> **Problem**: In the entries below, spot each line with the word "enables" and copy it.

> **Record set**:
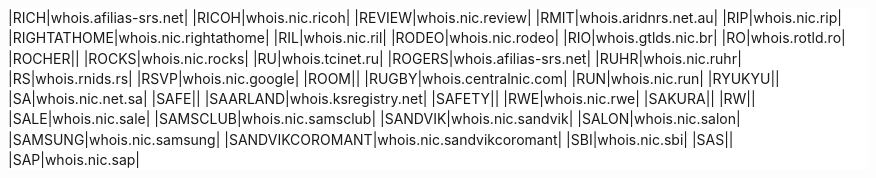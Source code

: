 |RICH|whois.afilias-srs.net|
|RICOH|whois.nic.ricoh|
|REVIEW|whois.nic.review|
|RMIT|whois.aridnrs.net.au|
|RIP|whois.nic.rip|
|RIGHTATHOME|whois.nic.rightathome|
|RIL|whois.nic.ril|
|RODEO|whois.nic.rodeo|
|RIO|whois.gtlds.nic.br|
|RO|whois.rotld.ro|
|ROCHER||
|ROCKS|whois.nic.rocks|
|RU|whois.tcinet.ru|
|ROGERS|whois.afilias-srs.net|
|RUHR|whois.nic.ruhr|
|RS|whois.rnids.rs|
|RSVP|whois.nic.google|
|ROOM||
|RUGBY|whois.centralnic.com|
|RUN|whois.nic.run|
|RYUKYU||
|SA|whois.nic.net.sa|
|SAFE||
|SAARLAND|whois.ksregistry.net|
|SAFETY||
|RWE|whois.nic.rwe|
|SAKURA||
|RW||
|SALE|whois.nic.sale|
|SAMSCLUB|whois.nic.samsclub|
|SANDVIK|whois.nic.sandvik|
|SALON|whois.nic.salon|
|SAMSUNG|whois.nic.samsung|
|SANDVIKCOROMANT|whois.nic.sandvikcoromant|
|SBI|whois.nic.sbi|
|SAS||
|SAP|whois.nic.sap|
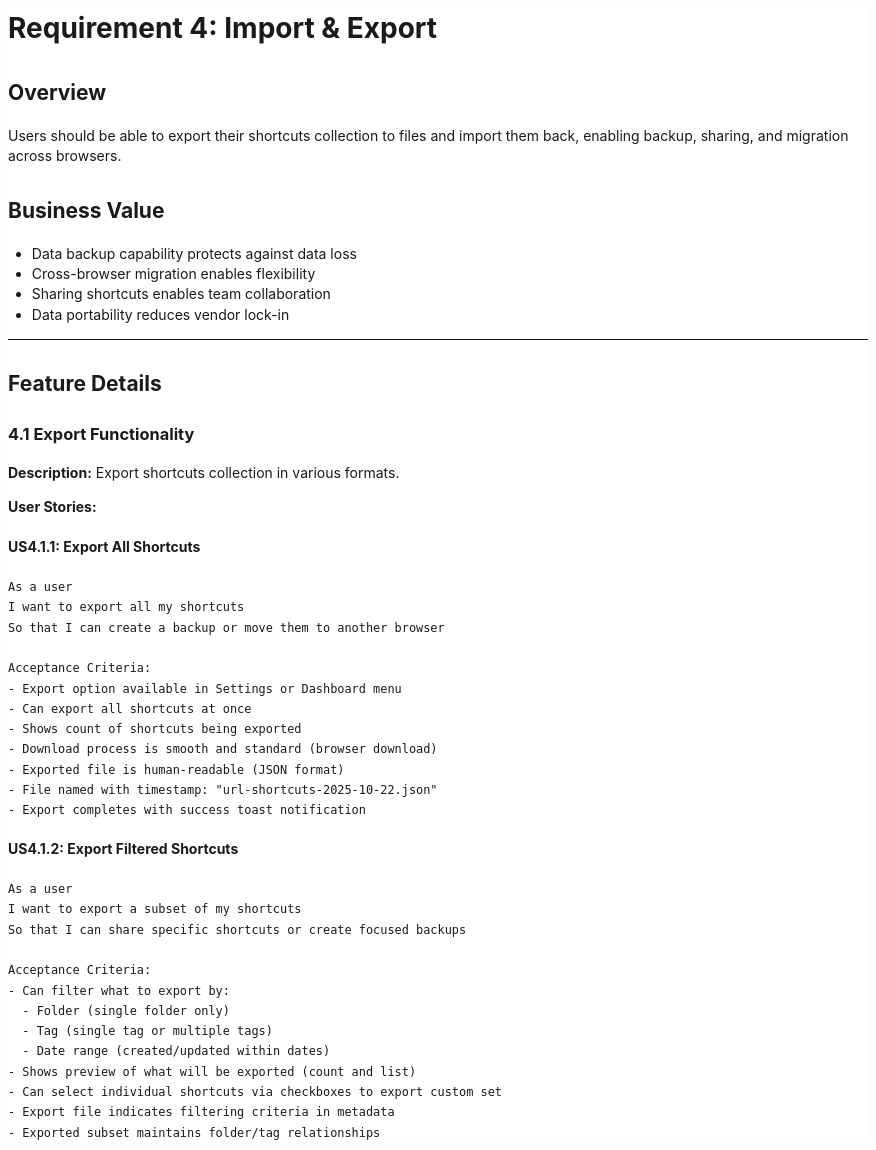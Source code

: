 # Requirement 4: Import & Export

## Overview
Users should be able to export their shortcuts collection to files and import them back, enabling backup, sharing, and migration across browsers.

## Business Value
- Data backup capability protects against data loss
- Cross-browser migration enables flexibility
- Sharing shortcuts enables team collaboration
- Data portability reduces vendor lock-in

---

## Feature Details

### 4.1 Export Functionality
**Description:** Export shortcuts collection in various formats.

**User Stories:**

#### US4.1.1: Export All Shortcuts
```
As a user
I want to export all my shortcuts
So that I can create a backup or move them to another browser

Acceptance Criteria:
- Export option available in Settings or Dashboard menu
- Can export all shortcuts at once
- Shows count of shortcuts being exported
- Download process is smooth and standard (browser download)
- Exported file is human-readable (JSON format)
- File named with timestamp: "url-shortcuts-2025-10-22.json"
- Export completes with success toast notification
```

#### US4.1.2: Export Filtered Shortcuts
```
As a user
I want to export a subset of my shortcuts
So that I can share specific shortcuts or create focused backups

Acceptance Criteria:
- Can filter what to export by:
  - Folder (single folder only)
  - Tag (single tag or multiple tags)
  - Date range (created/updated within dates)
- Shows preview of what will be exported (count and list)
- Can select individual shortcuts via checkboxes to export custom set
- Export file indicates filtering criteria in metadata
- Exported subset maintains folder/tag relationships
```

> **Your response**:
- Cross-browser migration enables flexibility
- Sharing shortcuts enables team collaboration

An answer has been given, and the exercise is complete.